Olga had bought the apartment long before she met Andrey, back when she lived alone and calculated every step carefully. It was a small two-room apartment in a residential district, but it was hers.
She had saved for five years while working as a manager at a trading company. Every month, she set aside a third of her salary. She gave up vacations abroad, took the commuter train to visit her parents instead of a taxi, and cooked at home.
Her friends laughed.
“Ol, have you become a nun or something? Live a little!”
“I am living,” Olga would answer calmly. “I just have a goal.”
And she achieved it. At twenty-nine, she made the down payment, took out a ten-year mortgage, and began paying it off. Six years later, she closed the loan ahead of schedule.
When she received the documents confirming the full repayment, she sat at home alone and simply stared at the papers. She did not cry. She did not celebrate wildly. She just sat there and understood: I did it. By myself.
After the wedding, Andrey moved in with her, and at first this fact did not bother him at all. They had met at a corporate party hosted by mutual acquaintances. Andrey seemed interesting to her, well-read, with a good sense of humor.
They dated for six months. He rented a one-room apartment on the outskirts of the city and complained about the landlady, who kept raising the rent.
“You have your own apartment?” he once asked over dinner.
“Yes,” Olga nodded. “I bought it myself. I’ve already paid off the mortgage.”
“Cool,” Andrey whistled approvingly. “Well done. It’s rare to meet a woman who has earned enough for her own place by thirty-five.”

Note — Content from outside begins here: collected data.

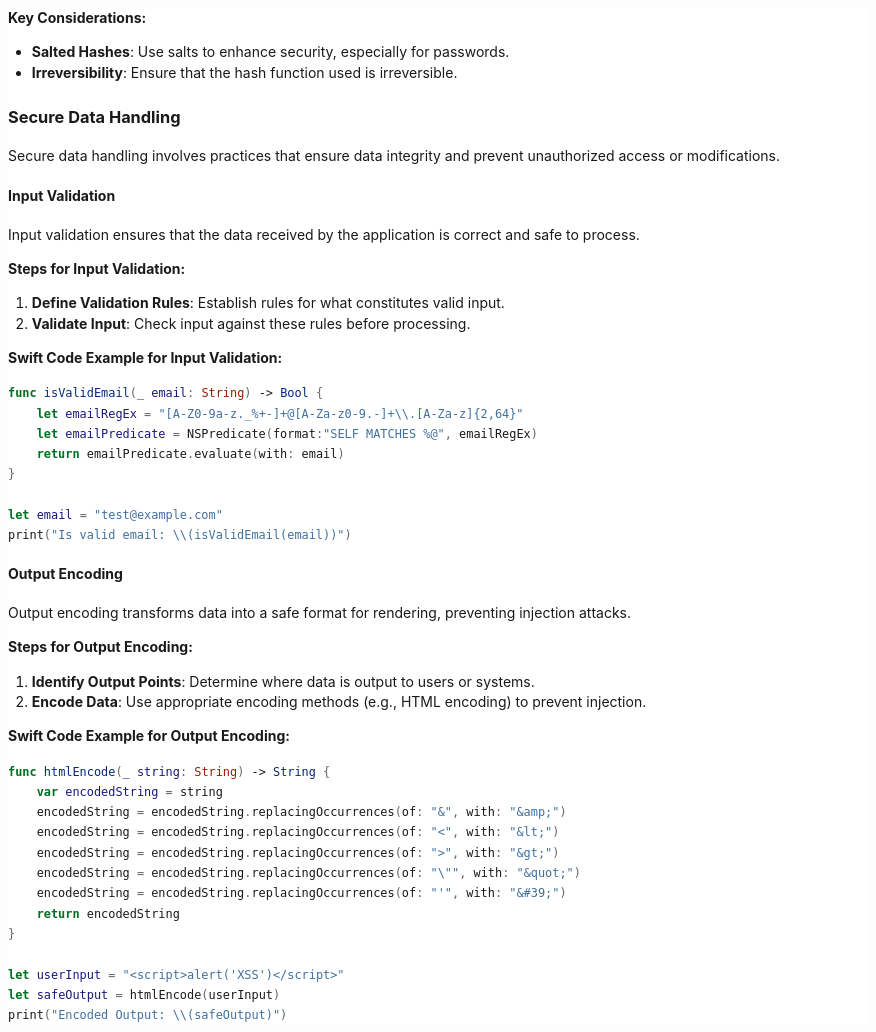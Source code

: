 **Key Considerations:**

- **Salted Hashes**: Use salts to enhance security, especially for passwords.
- **Irreversibility**: Ensure that the hash function used is irreversible.

### Secure Data Handling

Secure data handling involves practices that ensure data integrity and prevent unauthorized access or modifications.

#### Input Validation

Input validation ensures that the data received by the application is correct and safe to process.

**Steps for Input Validation:**

1. **Define Validation Rules**: Establish rules for what constitutes valid input.
2. **Validate Input**: Check input against these rules before processing.

**Swift Code Example for Input Validation:**

```swift
func isValidEmail(_ email: String) -> Bool {
    let emailRegEx = "[A-Z0-9a-z._%+-]+@[A-Za-z0-9.-]+\\.[A-Za-z]{2,64}"
    let emailPredicate = NSPredicate(format:"SELF MATCHES %@", emailRegEx)
    return emailPredicate.evaluate(with: email)
}

let email = "test@example.com"
print("Is valid email: \\(isValidEmail(email))")
```

#### Output Encoding

Output encoding transforms data into a safe format for rendering, preventing injection attacks.

**Steps for Output Encoding:**

1. **Identify Output Points**: Determine where data is output to users or systems.
2. **Encode Data**: Use appropriate encoding methods (e.g., HTML encoding) to prevent injection.

**Swift Code Example for Output Encoding:**

```swift
func htmlEncode(_ string: String) -> String {
    var encodedString = string
    encodedString = encodedString.replacingOccurrences(of: "&", with: "&amp;")
    encodedString = encodedString.replacingOccurrences(of: "<", with: "&lt;")
    encodedString = encodedString.replacingOccurrences(of: ">", with: "&gt;")
    encodedString = encodedString.replacingOccurrences(of: "\"", with: "&quot;")
    encodedString = encodedString.replacingOccurrences(of: "'", with: "&#39;")
    return encodedString
}

let userInput = "<script>alert('XSS')</script>"
let safeOutput = htmlEncode(userInput)
print("Encoded Output: \\(safeOutput)")
```
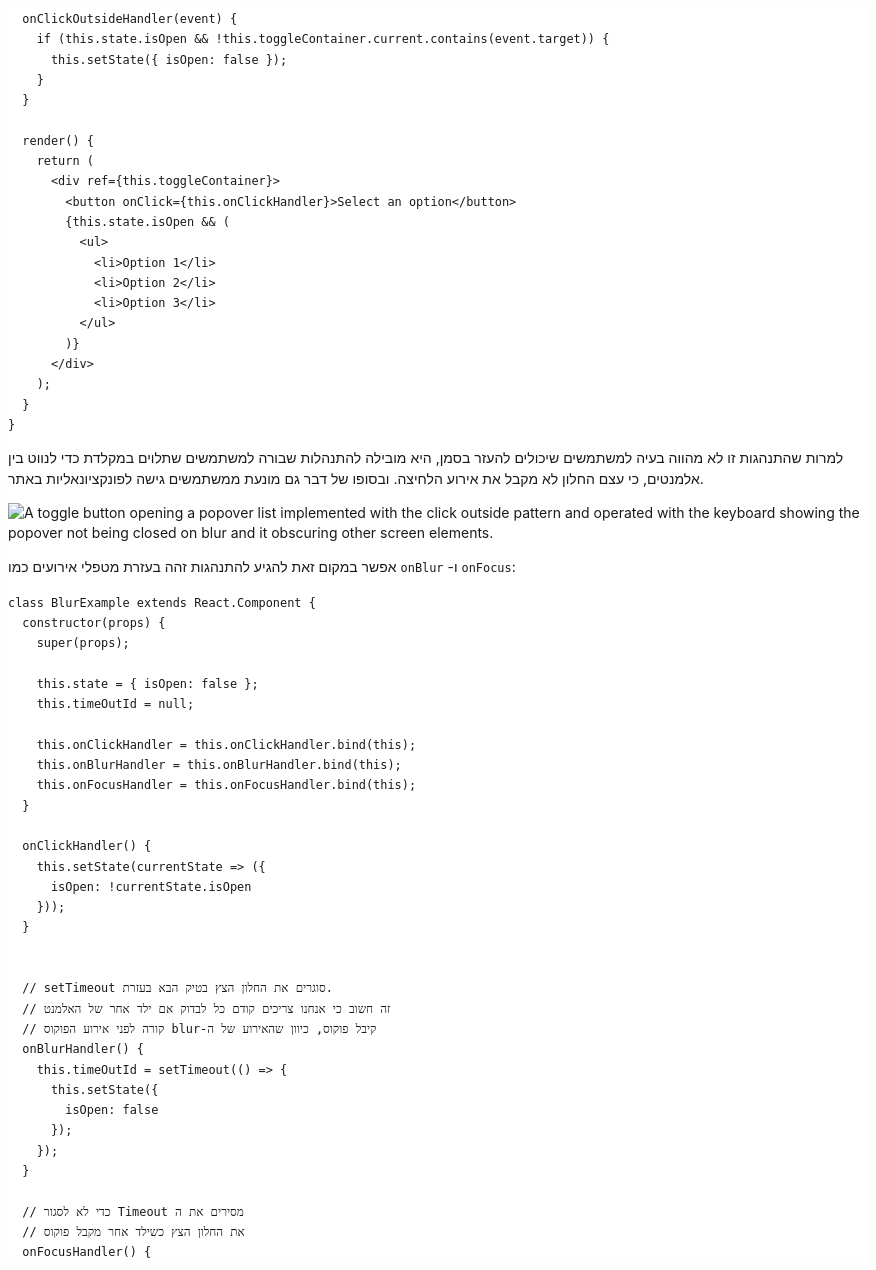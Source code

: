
 ```javascript{12-14,26-30}
  onClickOutsideHandler(event) {
    if (this.state.isOpen && !this.toggleContainer.current.contains(event.target)) {
      this.setState({ isOpen: false });
    }
  }

  render() {
    return (
      <div ref={this.toggleContainer}>
        <button onClick={this.onClickHandler}>Select an option</button>
        {this.state.isOpen && (
          <ul>
            <li>Option 1</li>
            <li>Option 2</li>
            <li>Option 3</li>
          </ul>
        )}
      </div>
    );
  }
}
```
למרות שהתנהגות זו לא מהווה בעיה למשתמשים שיכולים להעזר בסמן, היא מובילה להתנהלות שבורה למשתמשים שתלוים במקלדת כדי לנווט בין אלמנטים, כי עצם החלון לא מקבל את אירוע הלחיצה. ובסופו של דבר גם מונעת ממשתמשים גישה לפונקציונאליות באתר.

<img src="../images/docs/outerclick-with-keyboard.gif" alt="A toggle button opening a popover list implemented with the click outside pattern and operated with the keyboard showing the popover not being closed on blur and it obscuring other screen elements." />

אפשר במקום זאת להגיע להתנהגות זהה בעזרת מטפלי אירועים כמו `onBlur` -ו `onFocus`:

```javascript{19-29,31-34,37-38,40-41}
class BlurExample extends React.Component {
  constructor(props) {
    super(props);

    this.state = { isOpen: false };
    this.timeOutId = null;

    this.onClickHandler = this.onClickHandler.bind(this);
    this.onBlurHandler = this.onBlurHandler.bind(this);
    this.onFocusHandler = this.onFocusHandler.bind(this);
  }

  onClickHandler() {
    this.setState(currentState => ({
      isOpen: !currentState.isOpen
    }));
  }


  // setTimeout סוגרים את החלון הצץ בטיק הבא בעזרת.
  // זה חשוב כי אנחנו צריכים קודם כל לבדוק אם ילד אחר של האלמנט
  // קורה לפני אירוע הפוקוס blur-קיבל פוקוס, כיוון שהאירוע של ה
  onBlurHandler() {
    this.timeOutId = setTimeout(() => {
      this.setState({
        isOpen: false
      });
    });
  }

  // כדי לא לסגור Timeout מסירים את ה
  // את החלון הצץ כשילד אחר מקבל פוקוס
  onFocusHandler() {
```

He did not ask to move in. Olga herself suggested it eight months later.
“Andrey, maybe you should stop renting? Why throw money away?”
“Seriously?” he was surprised. “Are you sure?”
“I’m sure.”
They registered their marriage three months after he moved in. Modestly, without a lavish wedding. Parents, two witnesses, and a restaurant for twenty people.
Andrey did not object to the fact that the apartment had been bought before the marriage and was registered in Olga’s name.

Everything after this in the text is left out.